[To do]
Among the entries below, please show each line that carries the word "cons".

▶

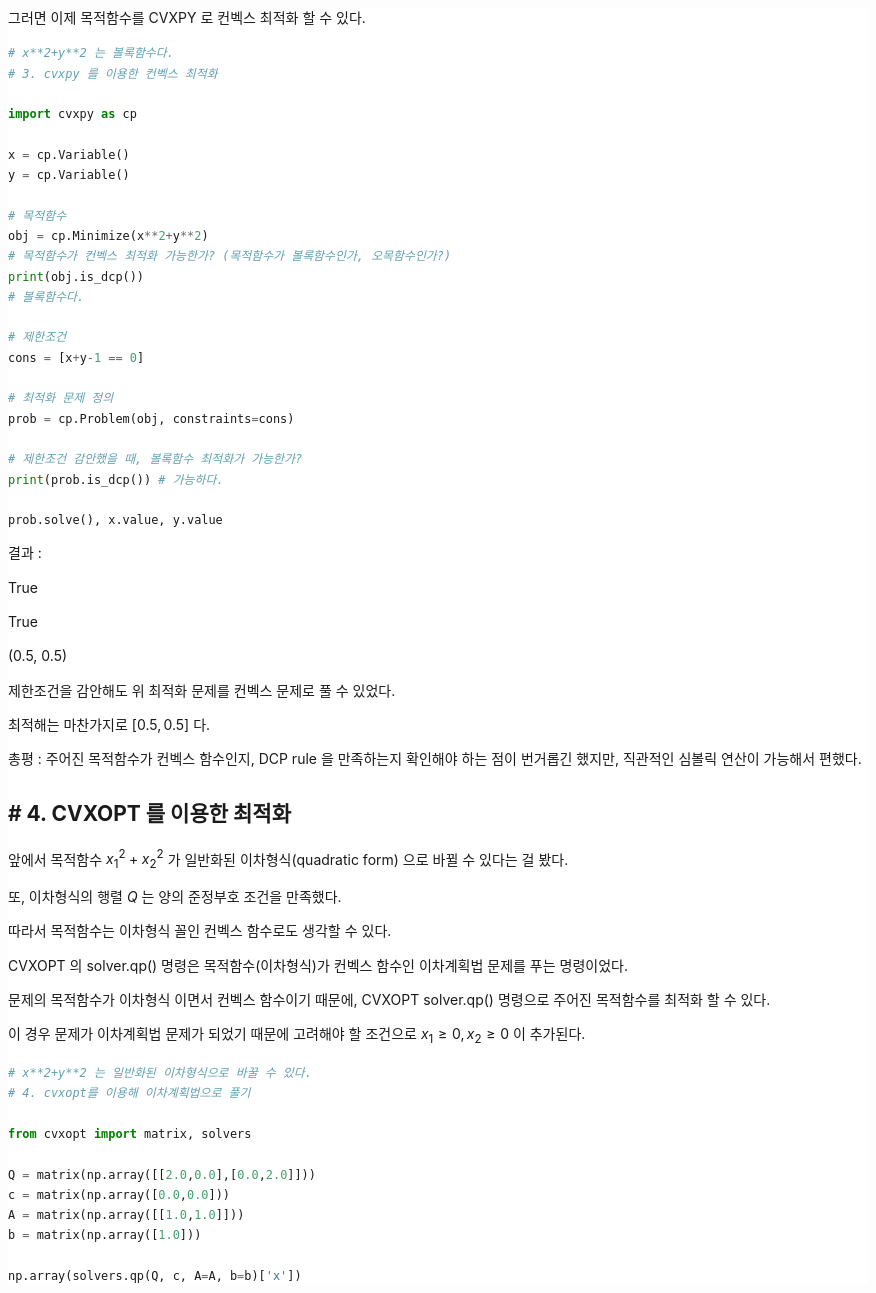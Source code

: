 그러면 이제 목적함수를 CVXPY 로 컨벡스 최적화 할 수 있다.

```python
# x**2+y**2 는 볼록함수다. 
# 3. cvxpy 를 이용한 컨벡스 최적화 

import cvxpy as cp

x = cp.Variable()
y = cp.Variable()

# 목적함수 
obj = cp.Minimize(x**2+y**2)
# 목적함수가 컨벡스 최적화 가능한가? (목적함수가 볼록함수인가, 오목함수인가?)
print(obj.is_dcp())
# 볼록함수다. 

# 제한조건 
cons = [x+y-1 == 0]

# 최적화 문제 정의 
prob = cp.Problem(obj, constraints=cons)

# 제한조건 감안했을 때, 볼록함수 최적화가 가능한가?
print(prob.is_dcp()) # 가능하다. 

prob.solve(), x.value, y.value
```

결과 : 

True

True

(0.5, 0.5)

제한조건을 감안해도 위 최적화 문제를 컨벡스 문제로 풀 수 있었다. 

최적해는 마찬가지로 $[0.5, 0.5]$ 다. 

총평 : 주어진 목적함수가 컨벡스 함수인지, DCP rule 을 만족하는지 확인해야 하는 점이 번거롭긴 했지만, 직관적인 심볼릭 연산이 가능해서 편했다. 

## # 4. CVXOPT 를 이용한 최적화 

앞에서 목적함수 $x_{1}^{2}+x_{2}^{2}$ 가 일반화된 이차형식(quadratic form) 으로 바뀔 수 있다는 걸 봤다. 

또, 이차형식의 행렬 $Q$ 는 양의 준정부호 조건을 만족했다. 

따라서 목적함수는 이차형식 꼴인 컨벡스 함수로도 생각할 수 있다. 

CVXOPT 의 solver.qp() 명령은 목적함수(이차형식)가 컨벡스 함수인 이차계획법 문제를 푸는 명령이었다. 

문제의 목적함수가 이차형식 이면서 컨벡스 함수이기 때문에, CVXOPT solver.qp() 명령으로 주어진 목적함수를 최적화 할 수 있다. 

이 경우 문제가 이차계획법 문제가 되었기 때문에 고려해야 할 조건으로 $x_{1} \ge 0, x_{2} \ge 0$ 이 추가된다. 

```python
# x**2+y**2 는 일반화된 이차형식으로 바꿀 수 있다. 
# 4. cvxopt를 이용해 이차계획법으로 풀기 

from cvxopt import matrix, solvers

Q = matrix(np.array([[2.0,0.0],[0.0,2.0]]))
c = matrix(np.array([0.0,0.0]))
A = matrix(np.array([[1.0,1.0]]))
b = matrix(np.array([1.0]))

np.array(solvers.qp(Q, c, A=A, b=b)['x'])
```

◀

[Answer to the problem]
cons = [x+y-1 == 0]
prob = cp.Problem(obj, constraints=cons)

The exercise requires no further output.